Input records START

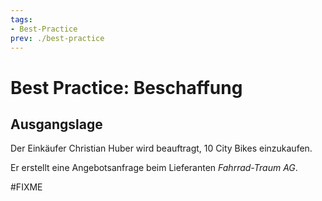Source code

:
```yaml
---
tags:
- Best-Practice
prev: ./best-practice
---
```

# Best Practice: Beschaffung

## Ausgangslage

Der Einkäufer Christian Huber wird beauftragt, 10 City Bikes einzukaufen.

Er erstellt eine Angebotsanfrage beim Lieferanten *Fahrrad-Traum AG*.

#FIXME 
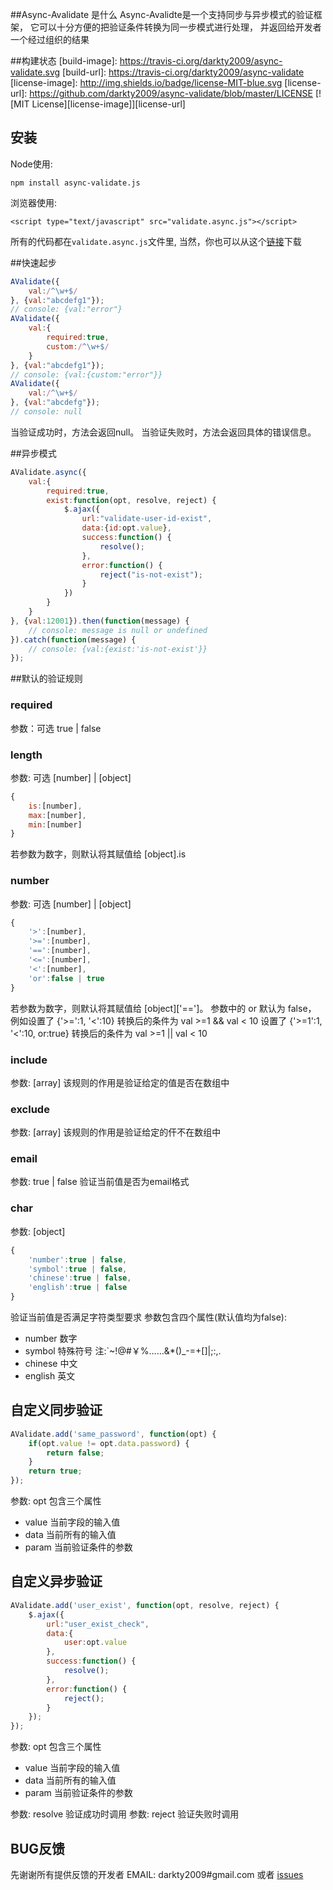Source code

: ##Async-Avalidate 是什么
Async-Avalidte是一个支持同步与异步模式的验证框架，
它可以十分方便的把验证条件转换为同一步模式进行处理，
并返回给开发者一个经过组织的结果

##构建状态
[build-image]: https://travis-ci.org/darkty2009/async-validate.svg
[build-url]: https://travis-ci.org/darkty2009/async-validate
[license-image]: http://img.shields.io/badge/license-MIT-blue.svg
[license-url]: https://github.com/darkty2009/async-validate/blob/master/LICENSE
[![MIT License][license-image]][license-url]

## 安装

Node使用:
```
npm install async-validate.js
```

浏览器使用:
```
<script type="text/javascript" src="validate.async.js"></script>
```
所有的代码都在```validate.async.js```文件里,
当然，你也可以从这个[链接](http://5doe.com/custom/async-validate/validate.async-1.1.0.js)下载

##快速起步
```javascript
AValidate({
    val:/^\w+$/
}, {val:"abcdefg1"});
// console: {val:"error"}
AValidate({
    val:{
        required:true,
        custom:/^\w+$/
    }
}, {val:"abcdefg1"});
// console: {val:{custom:"error"}}
AValidate({
    val:/^\w+$/
}, {val:"abcdefg"});
// console: null
```
当验证成功时，方法会返回null。
当验证失败时，方法会返回具体的错误信息。

##异步模式
```javascript
AValidate.async({
    val:{
        required:true,
        exist:function(opt, resolve, reject) {
            $.ajax({
                url:"validate-user-id-exist",
                data:{id:opt.value},
                success:function() {
                    resolve();
                },
                error:function() {
                    reject("is-not-exist");
                }
            })
        }
    }
}, {val:12001}).then(function(message) {
    // console: message is null or undefined
}).catch(function(message) {
    // console: {val:{exist:'is-not-exist'}}
});
```
##默认的验证规则
### required
参数：可选 true | false
### length
参数: 可选 [number] | [object]
```javascript
{
    is:[number],
    max:[number],
    min:[number]
}
```
若参数为数字，则默认将其赋值给 [object].is
### number
参数: 可选 [number] | [object]
```javascript
{
    '>':[number],
    '>=':[number],
    '==':[number],
    '<=':[number],
    '<':[number],
    'or':false | true
}
```
若参数为数字，则默认将其赋值给 [object]['==']。
参数中的 or 默认为 false，
例如设置了 {'>=':1, '<':10} 转换后的条件为 val >=1 && val < 10
设置了 {'>=1':1, '<':10, or:true} 转换后的条件为 val >=1 || val < 10
### include
参数: [array]
该规则的作用是验证给定的值是否在数组中
### exclude
参数: [array]
该规则的作用是验证给定的仠不在数组中
### email
参数: true | false
验证当前值是否为email格式
### char
参数: [object]
```javascript
{
    'number':true | false,
    'symbol':true | false,
    'chinese':true | false,
    'english':true | false
}
```
验证当前值是否满足字符类型要求
参数包含四个属性(默认值均为false):

* number    数字
* symbol    特殊符号    注:`~!@#￥%……&*()_-=+[]|;:,.
* chinese   中文
* english   英文


## 自定义同步验证
```javascript
AValidate.add('same_password', function(opt) {
    if(opt.value != opt.data.password) {
        return false;
    }
    return true;
});
```
参数: opt 包含三个属性

* value     当前字段的输入值
* data      当前所有的输入值
* param     当前验证条件的参数

## 自定义异步验证
```javascript
AValidate.add('user_exist', function(opt, resolve, reject) {
    $.ajax({
        url:"user_exist_check",
        data:{
            user:opt.value
        },
        success:function() {
            resolve();
        },
        error:function() {
            reject();
        }
    });
});
```
参数: opt 包含三个属性

* value     当前字段的输入值
* data      当前所有的输入值
* param     当前验证条件的参数

参数: resolve 验证成功时调用
参数: reject  验证失败时调用

## BUG反馈
先谢谢所有提供反馈的开发者
EMAIL: darkty2009#gmail.com
或者 [issues](https://github.com/darkty2009/async-validate/issues)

Input records END

* [Brief]:
Give the entries again word for word, but skip the pictures.

* [Answer to the problem]:
Source code

:
```yaml
---
tags:
- Best-Practice
prev: ./best-practice
---
```

# Best Practice: Beschaffung

## Ausgangslage

Der Einkäufer Christian Huber wird beauftragt, 10 City Bikes einzukaufen.

Er erstellt eine Angebotsanfrage beim Lieferanten *Fahrrad-Traum AG*.

#FIXME 
Source code

: ##Async-Avalidate 是什么
Async-Avalidte是一个支持同步与异步模式的验证框架，
它可以十分方便的把验证条件转换为同一步模式进行处理，
并返回给开发者一个经过组织的结果

##构建状态
[build-image]: https://travis-ci.org/darkty2009/async-validate.svg
[build-url]: https://travis-ci.org/darkty2009/async-validate
[license-image]: http://img.shields.io/badge/license-MIT-blue.svg
[license-url]: https://github.com/darkty2009/async-validate/blob/master/LICENSE
[![MIT License][license-image]][license-url]

## 安装

Node使用:
```
npm install async-validate.js
```

浏览器使用:
```
<script type="text/javascript" src="validate.async.js"></script>
```
所有的代码都在```validate.async.js```文件里,
当然，你也可以从这个[链接](http://5doe.com/custom/async-validate/validate.async-1.1.0.js)下载

##快速起步
```javascript
AValidate({
    val:/^\w+$/
}, {val:"abcdefg1"});
// console: {val:"error"}
AValidate({
    val:{
        required:true,
        custom:/^\w+$/
    }
}, {val:"abcdefg1"});
// console: {val:{custom:"error"}}
AValidate({
    val:/^\w+$/
}, {val:"abcdefg"});
// console: null
```
当验证成功时，方法会返回null。
当验证失败时，方法会返回具体的错误信息。

##异步模式
```javascript
AValidate.async({
    val:{
        required:true,
        exist:function(opt, resolve, reject) {
            $.ajax({
                url:"validate-user-id-exist",
                data:{id:opt.value},
                success:function() {
                    resolve();
                },
                error:function() {
                    reject("is-not-exist");
                }
            })
        }
    }
}, {val:12001}).then(function(message) {
    // console: message is null or undefined
}).catch(function(message) {
    // console: {val:{exist:'is-not-exist'}}
});
```
##默认的验证规则
### required
参数：可选 true | false
### length
参数: 可选 [number] | [object]
```javascript
{
    is:[number],
    max:[number],
    min:[number]
}
```
若参数为数字，则默认将其赋值给 [object].is
### number
参数: 可选 [number] | [object]
```javascript
{
    '>':[number],
    '>=':[number],
    '==':[number],
    '<=':[number],
    '<':[number],
    'or':false | true
}
```
若参数为数字，则默认将其赋值给 [object]['==']。
参数中的 or 默认为 false，
例如设置了 {'>=':1, '<':10} 转换后的条件为 val >=1 && val < 10
设置了 {'>=1':1, '<':10, or:true} 转换后的条件为 val >=1 || val < 10
### include
参数: [array]
该规则的作用是验证给定的值是否在数组中
### exclude
参数: [array]
该规则的作用是验证给定的仠不在数组中
### email
参数: true | false
验证当前值是否为email格式
### char
参数: [object]
```javascript
{
    'number':true | false,
    'symbol':true | false,
    'chinese':true | false,
    'english':true | false
}
```
验证当前值是否满足字符类型要求
参数包含四个属性(默认值均为false):

* number    数字
* symbol    特殊符号    注:`~!@#￥%……&*()_-=+[]|;:,.
* chinese   中文
* english   英文


## 自定义同步验证
```javascript
AValidate.add('same_password', function(opt) {
    if(opt.value != opt.data.password) {
        return false;
    }
    return true;
});
```
参数: opt 包含三个属性

* value     当前字段的输入值
* data      当前所有的输入值
* param     当前验证条件的参数

## 自定义异步验证
```javascript
AValidate.add('user_exist', function(opt, resolve, reject) {
    $.ajax({
        url:"user_exist_check",
        data:{
            user:opt.value
        },
        success:function() {
            resolve();
        },
        error:function() {
            reject();
        }
    });
});
```
参数: opt 包含三个属性

* value     当前字段的输入值
* data      当前所有的输入值
* param     当前验证条件的参数

参数: resolve 验证成功时调用
参数: reject  验证失败时调用

## BUG反馈
先谢谢所有提供反馈的开发者
EMAIL: darkty2009#gmail.com
或者 [issues](https://github.com/darkty2009/async-validate/issues)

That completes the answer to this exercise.